Habertürk yazarı Oray Eğin, medyanın üç kişini katili Emrah Serbes'i kahraman yapmaya çalıştığını iddia etti.
Oray Eğin, Emrah Serbes olayında medyanın akıl almaz bir şekilde üç kişinin katiline sahip çıkmaya çalıştığını öne sürdü.
Habertürk yazarı Oray Eğin, Posta gazetesinin hiç bir vicdan süzgeci kullanmadan Emrah Serbes röportajını yayınlamasını utunç verici bulduğunu belirtti.
Oray Eğin "Akıl almaz bir şekilde olay ilk patladığı andan beri Türk medyasında kolektif bir körlük belirdi." dedi.
İşte Oray Eğin'in o yazısı :
Kahraman katil
KENDİSİNE Behzat Ç.’nin sansürsüz halindeki o ağdalı küfürleri yollamaya çalışıyorum, ama belki de gerçek muhatap o değil, ona hâlâ bu cüreti gösterme hakkını tanıyan, alan açan medya. O masum üç insanın ölümüne yol açan trafik kazasını bir “performans” olarak görüyor ve kendi kendine bir temsil sergiliyor belli ki. Geçtiğimiz günlerde hapishaneden yolladığı ve Posta’nın herhangi bir vicdani sorgulama yapmadan olduğu gibi yayımladığı mektup çirkin bir oyunun sürdüğünü, medyanın da gönüllü bir şekilde alet olduğunu gösteriyor.
VİCDAN MESELESİ
Sadece dizi yazdığı, bir dönem bu dizi çok izlendiği için mi ısrarla üç kişinin katili olduğu görmezden geliniyor? Yoksa varlığı magazin kültürünün sürmesine bağlı olan Posta Gazetesi, kendi doğası gereği bu sefer katil biraz şöhretli olduğu için mi aşırı özenli davranıyor? İnsanların ölümüne o ya da bu şekilde yol açanların gazete sayfalarında böyle ağırlandığına pek tanık olmuyoruz; “Bizim ne eksiğimiz var” demesinler.

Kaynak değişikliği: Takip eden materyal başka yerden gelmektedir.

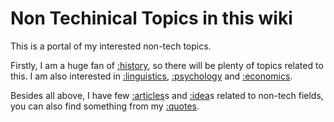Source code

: # Non Techinical Topics in this wiki

This is a portal of my interested non-tech topics.

Firstly, I am a huge fan of [:history](), so there will be plenty of topics related to this.
I am also interested in [:linguistics](), [:psychology]() and [:economics]().

Besides all above, I have few [:articles]()s and [:idea]()s related to non-tech fields, you can
also find something from my [:quotes]().
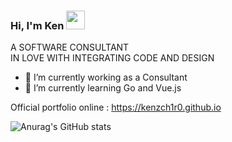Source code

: ### Hi, I'm Ken <img src="https://raw.githubusercontent.com/MartinHeinz/MartinHeinz/master/wave.gif" width="30px">

A SOFTWARE CONSULTANT  
IN LOVE WITH INTEGRATING CODE AND DESIGN

- 🔭 I’m currently working as a Consultant
- 🌱 I’m currently learning Go and Vue.js

Official portfolio online : https://kenzch1r0.github.io

![Anurag's GitHub stats](https://github-readme-stats.vercel.app/api?username=kenzch1r0&show_icons=true&theme=dracula)
<!--
All inbuilt themes :-
dark, radical, merko, gruvbox, tokyonight, onedark, cobalt, synthwave, highcontrast, dracula
-->
<!--
**kenzchiro/kenzchiro** is a ✨ _special_ ✨ repository because its `README.md` (this file) appears on your GitHub profile.

Here are some ideas to get you started:

- 🔭 I’m currently working on Consultant
- 🌱 I’m currently learning Go and Vue.js
- 👯 I’m looking to collaborate on ...
- 🤔 I’m looking for help with ...
- 💬 Ask me about ...
- 📫 How to reach me: ...
- 😄 Pronouns: ...
- ⚡ Fun fact: ...
-->
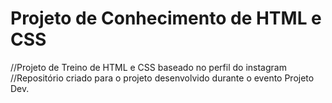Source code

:# Projeto de Conhecimento de HTML e CSS
//Projeto de Treino de HTML e CSS baseado no perfil do instagram
//Repositório criado para o projeto desenvolvido durante o evento Projeto Dev.

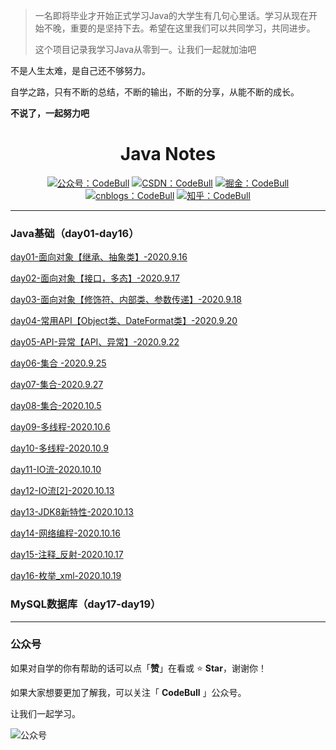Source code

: > 一名即将毕业才开始正式学习Java的大学生有几句心里话。学习从现在开始不晚，重要的是坚持下去。希望在这里我们可以共同学习，共同进步。
>
> 这个项目记录我学习Java从零到一。让我们一起就加油吧

不是人生太难，是自己还不够努力。

自学之路，只有不断的总结，不断的输出，不断的分享，从能不断的成长。

**不说了，一起努力吧**

<h1 align="center"> Java Notes </h1>

<p align="center">
  <a href="#公众号">
    <img src="https://img.shields.io/badge/%E5%85%AC%E4%BC%97%E5%8F%B7-CodeBull-success.svg" alt="公众号：CodeBull"></a>
  <a href="https://blog.csdn.net/CodeBull_K"><img src="https://img.shields.io/badge/csdn-CSDN-red.svg" alt="CSDN：CodeBull"></a>
  <a href="https://juejin.im/user/3500443281667448"><img src="https://img.shields.io/badge/juejin-掘金-blue.svg" alt="掘金：CodeBull"></a>
     <a href="https://www.cnblogs.com/codebull/"><img src="https://img.shields.io/badge/cnblogs-%E5%8D%9A%E5%AE%A2%E5%9B%AD-inactive.svg" alt="cnblogs：CodeBull"></a>
  <a href="https://www.zhihu.com/people/codebull"><img src="https://img.shields.io/badge/zhihu-知乎-informational" alt="知乎：CodeBull"></a>
</p>



------

### Java基础（day01-day16）

[day01-面向对象【继承、抽象类】-2020.9.16](docs/java/basics/day01-面向对象（继承、抽象类）.md)

[day02-面向对象【接口，多态】-2020.9.17](docs/java/basics/day02-面向对象（接口与多态）.md)

[day03-面向对象【修饰符、内部类、参数传递】-2020.9.18](docs/java/basics/day03-面向对象（修饰符、内部类、参数传递）.md)

[day04-常用API【Object类、DateFormat类】-2020.9.20](docs/java/basics/day04-常用API(Object类、DateFormat类).md)

[day05-API-异常【API、异常】-2020.9.22](docs/java/basics/day05-API-异常（API、异常）.md)

[day06-集合 -2020.9.25](docs/java/basics/day06-集合[1].md)

[day07-集合-2020.9.27](docs/java/basics/day07-集合[2].md)

[day08-集合-2020.10.5](docs/java/basics/day08-集合[3].md)

[day09-多线程-2020.10.6](docs/java/basics/day-09多线程[1].md)

[day10-多线程-2020.10.9](docs/java/basics/day-10多线程[2].md)

[day11-IO流-2020.10.10](docs/java/basics/day11-IO流[1].md)

[day12-IO流[2]-2020.10.13](docs/java/basics/day12-IO流[2].md)

[day13-JDK8新特性-2020.10.13](docs/java/basics/day13-JDK8新特性.md)

[day14-网络编程-2020.10.16](docs/java/basics/day14-网络编程.md)

[day15-注释_反射-2020.10.17](docs/java/basics/day15-注释_反射.md)

[day16-枚举_xml-2020.10.19](docs/java/basics/day16-枚举_xml.md)

### MySQL数据库（day17-day19）



------

### 公众号

 <a name="公众号"></a>

如果对自学的你有帮助的话可以点「**赞**」在看或 :star: **Star**，谢谢你！

如果大家想要更加了解我，可以关注「 **CodeBull** 」公众号。

让我们一起学习。

![公众号](https://cdn.jsdelivr.net/gh/kun213/picbed/img/20200917162609.jpg)

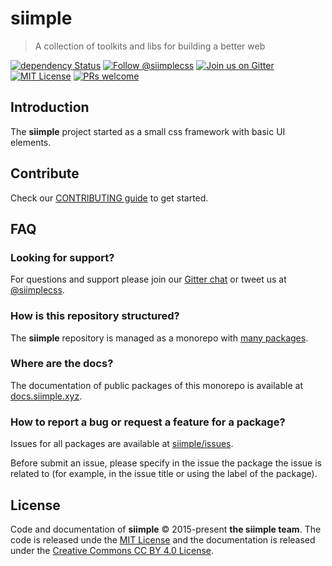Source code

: # siimple

> A collection of toolkits and libs for building a better web

[![dependency Status](https://david-dm.org/siimple/siimple/status.svg?style=flat-square)](https://david-dm.org/siimple/siimple)
[![Follow @siimplecss](https://img.shields.io/badge/Twitter-%40siimplecss-blue.svg?style=flat-square)](https://twitter.com/siimplecss)
[![Join us on Gitter](https://img.shields.io/gitter/room/siimple/siimple.svg?style=flat-square)](https://gitter.im/siimple/siimple)
[![MIT License](https://img.shields.io/badge/License-MIT-blue.svg?style=flat-square)](https://github.com/siimple/siimple)
[![PRs welcome](https://img.shields.io/badge/PRs-welcome-brightgreen.svg?style=flat-square)](https://github.com/siimple/siimple)

## Introduction

The **siimple** project started as a small css framework with basic UI elements.


## Contribute

Check our [CONTRIBUTING guide](/CONTRIBUTING.md) to get started.

## FAQ

### Looking for support?

For questions and support please join our [Gitter chat](https://gitter.im/siimple/siimple) or tweet us at [@siimplecss](https://twitter.com/siimplecss).

### How is this repository structured?

The **siimple** repository is managed as a monorepo with [many packages](/packages).

### Where are the docs?

The documentation of public packages of this monorepo is available at [docs.siimple.xyz](https://docs.siimple.xyz).

### How to report a bug or request a feature for a package?

Issues for all packages are available at [siimple/issues](https://github.com/siimple/siimple/issues).

Before submit an issue, please specify in the issue the package the issue is related to (for example, in the issue title or using the label of the package).

## License

Code and documentation of **siimple** &copy; 2015-present **the siimple team**. 
The code is released unde the [MIT License](LICENSE) and the documentation is released under the [Creative Commons CC BY 4.0 License](https://creativecommons.org/licenses/by/4.0/).

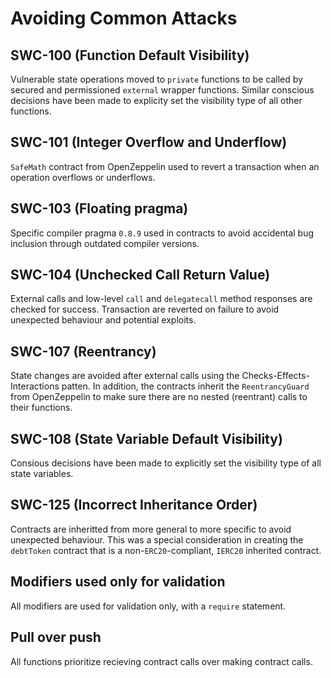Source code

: # Avoiding Common Attacks

## SWC-100 (Function Default Visibility)

Vulnerable state operations moved to `private` functions to be called by secured and permissioned `external` wrapper functions. Similar conscious decisions have been made to explicity set the visibility type of all other functions. 

## SWC-101 (Integer Overflow and Underflow)

`SafeMath` contract from OpenZeppelin used to revert a transaction when an operation overflows or underflows. 

## SWC-103 (Floating pragma)

Specific compiler pragma `0.8.9` used in contracts to avoid accidental bug inclusion through outdated compiler versions. 

## SWC-104 (Unchecked Call Return Value)

External calls and low-level `call` and `delegatecall` method responses are checked for success. Transaction are reverted on failure to avoid unexpected behaviour and potential exploits.

## SWC-107 (Reentrancy)

State changes are avoided after external calls using the Checks-Effects-Interactions patten. In addition, the contracts inherit the `ReentrancyGuard` from OpenZeppelin to make sure there are no nested (reentrant) calls to their functions. 

## SWC-108 (State Variable Default Visibility)

Consious decisions have been made to explicitly set the visibility type of all state variables.

## SWC-125 (Incorrect Inheritance Order)

Contracts are inheritted from more general to more specific to avoid unexpected behaviour. This was a special consideration in creating the `debtToken` contract that is a non-`ERC20`-compliant, `IERC20` inherited contract.

## Modifiers used only for validation

All modifiers are used for validation only, with a `require` statement.

## Pull over push

All functions prioritize recieving contract calls over making contract calls.
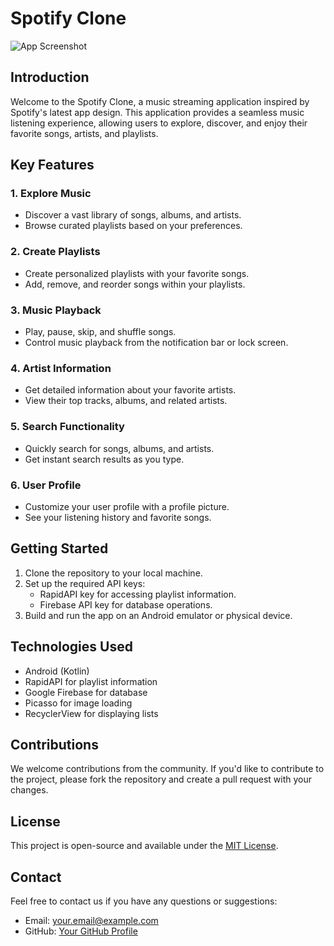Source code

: # Spotify Clone

![App Screenshot](screenshot.png)

## Introduction

Welcome to the Spotify Clone, a music streaming application inspired by Spotify's latest app design. This application provides a seamless music listening experience, allowing users to explore, discover, and enjoy their favorite songs, artists, and playlists.

## Key Features

### 1. Explore Music

- Discover a vast library of songs, albums, and artists.
- Browse curated playlists based on your preferences.

### 2. Create Playlists

- Create personalized playlists with your favorite songs.
- Add, remove, and reorder songs within your playlists.

### 3. Music Playback

- Play, pause, skip, and shuffle songs.
- Control music playback from the notification bar or lock screen.

### 4. Artist Information

- Get detailed information about your favorite artists.
- View their top tracks, albums, and related artists.

### 5. Search Functionality

- Quickly search for songs, albums, and artists.
- Get instant search results as you type.

### 6. User Profile

- Customize your user profile with a profile picture.
- See your listening history and favorite songs.

## Getting Started

1. Clone the repository to your local machine.
2. Set up the required API keys:
   - RapidAPI key for accessing playlist information.
   - Firebase API key for database operations.
3. Build and run the app on an Android emulator or physical device.

## Technologies Used

- Android (Kotlin)
- RapidAPI for playlist information
- Google Firebase for database
- Picasso for image loading
- RecyclerView for displaying lists

## Contributions

We welcome contributions from the community. If you'd like to contribute to the project, please fork the repository and create a pull request with your changes.

## License

This project is open-source and available under the [MIT License](LICENSE.md).

## Contact

Feel free to contact us if you have any questions or suggestions:
- Email: your.email@example.com
- GitHub: [Your GitHub Profile](https://github.com/yourusername)

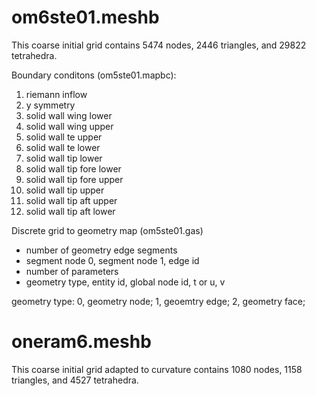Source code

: 
# om6ste01.meshb

This coarse initial grid contains 5474 nodes, 2446 triangles, and 29822 tetrahedra.

Boundary conditons (om5ste01.mapbc):
1. riemann inflow
2. y symmetry
3. solid wall wing lower
4. solid wall wing upper
5. solid wall te upper
6. solid wall te lower
7. solid wall tip lower
8. solid wall tip fore lower
9. solid wall tip fore upper
10. solid wall tip upper
11. solid wall tip aft upper
12. solid wall tip aft lower

Discrete grid to geometry map (om5ste01.gas)
- number of geometry edge segments
- segment node 0, segment node 1, edge id
- number of parameters
- geometry type, entity id, global node id, t or u, v

geometry type: 0, geometry node; 1, geoemtry edge; 2, geometry face;

# oneram6.meshb

This coarse initial grid adapted to curvature contains 1080 nodes, 1158 triangles, and 4527 tetrahedra.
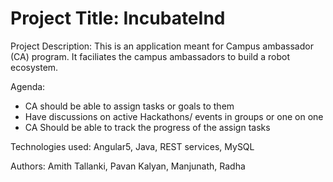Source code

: # Project Title: IncubateInd

Project Description: This is an application meant for Campus ambassador (CA) program. It faciliates the campus ambassadors to build a robot ecosystem.

Agenda: 
* CA should be able to assign tasks or goals to them
* Have discussions on active Hackathons/ events in groups or one on one
* CA Should be able to track the progress of the assign tasks

Technologies used: Angular5, Java, REST services, MySQL

Authors: Amith Tallanki, Pavan Kalyan, Manjunath, Radha
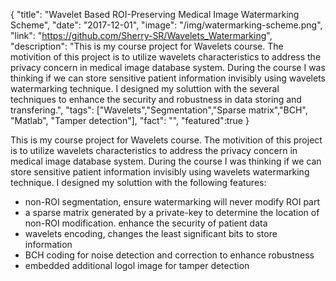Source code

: {
  "title": "Wavelet Based ROI-Preserving Medical Image Watermarking Scheme",
  "date": "2017-12-01",
  "image": "/img/watermarking-scheme.png",
  "link": "https://github.com/Sherry-SR/Wavelets_Watermarking",
  "description": "This is my course project for Wavelets course. The motivition of this project is to utilize wavelets characteristics to address the privacy concern in medical image database system. During the course I was thinking if we can store sensitive patient information invisibly using wavelets watermarking technique. I designed my soluttion with the several techniques to enhance the security and robustness in data storing and transfering.",
  "tags": ["Wavelets","Segmentation","Sparse matrix","BCH", "Matlab", "Tamper detection"],
  "fact": "",
  "featured":true
}

This is my course project for Wavelets course. The motivition of this project is to utilize wavelets characteristics to address the privacy concern in medical image database system. During the course I was thinking if we can store sensitive patient information invisibly using wavelets watermarking technique. I designed my soluttion with the following features:<ul> <li>non-ROI segmentation, ensure watermarking will never modify ROI part</li><li>a sparse matrix generated by a private-key to determine the location of non-ROI modification. enhance the security of patient data</li><li>wavelets encoding, changes the least significant bits to store information</li><li>BCH coding for noise detection and correction to enhance robustness</li><li>embedded additional logol image for tamper detection</li>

Gazetecilerin bu gibi kritik kararlar aşamasında adımlarını atmadan önce kendi vicdanlarında bir muhasebe yapmaları gerekir. Bu mektubun olduğu gibi, vicdani çerçeveden geçmeden yayımlanması habercilik değil, cezaevinden yönetilen aşağılık bir PR çalışmasına alet olunması sadece. Posta yöneticilerinin üç yakını şöhretli biri tarafından öldürülseydi bu ayrıcalık ona tanınacak mıydı? Bu sorunun cevabı mektubun yayımlanıp yayımlanmayacağını da dikte eder.
Trafik cinayetinin ortaya çıkmasından sonra kanımı donduran, üç kişinin ölümüne rağmen hâlâ bu karakterin savunulacak tarafı olduğunu söyleyen “hayranlardı”. Birkaç marjinal karakterden bahsetmiyorum, toplu halde orada burada onu savunan bir kitle var ve sesleri epey gür çıkıyor.
İkinci şaşkınlığımı bu mektubun öylece yayımlanmasıyla yaşadım. Sonuçta Deniz Seki’nin içeriden mektup yollamasını anlarım, okumak da isterim. Ama bir gazete nasıl her şöhretli mahkûmu suça bakmadan eşit değerlendirebilir? Tabii sadece mektubun gönderildiği gazete değil, aynı gün haberi oradan alıntılayan, büyüterek sunan yüzlerce internet sitesi.
TOPLU ÇÜRÜMÜŞLÜK
Akıl almaz bir şekilde olay ilk patladığı andan beri Türk medyasında kolektif bir körlük belirdi.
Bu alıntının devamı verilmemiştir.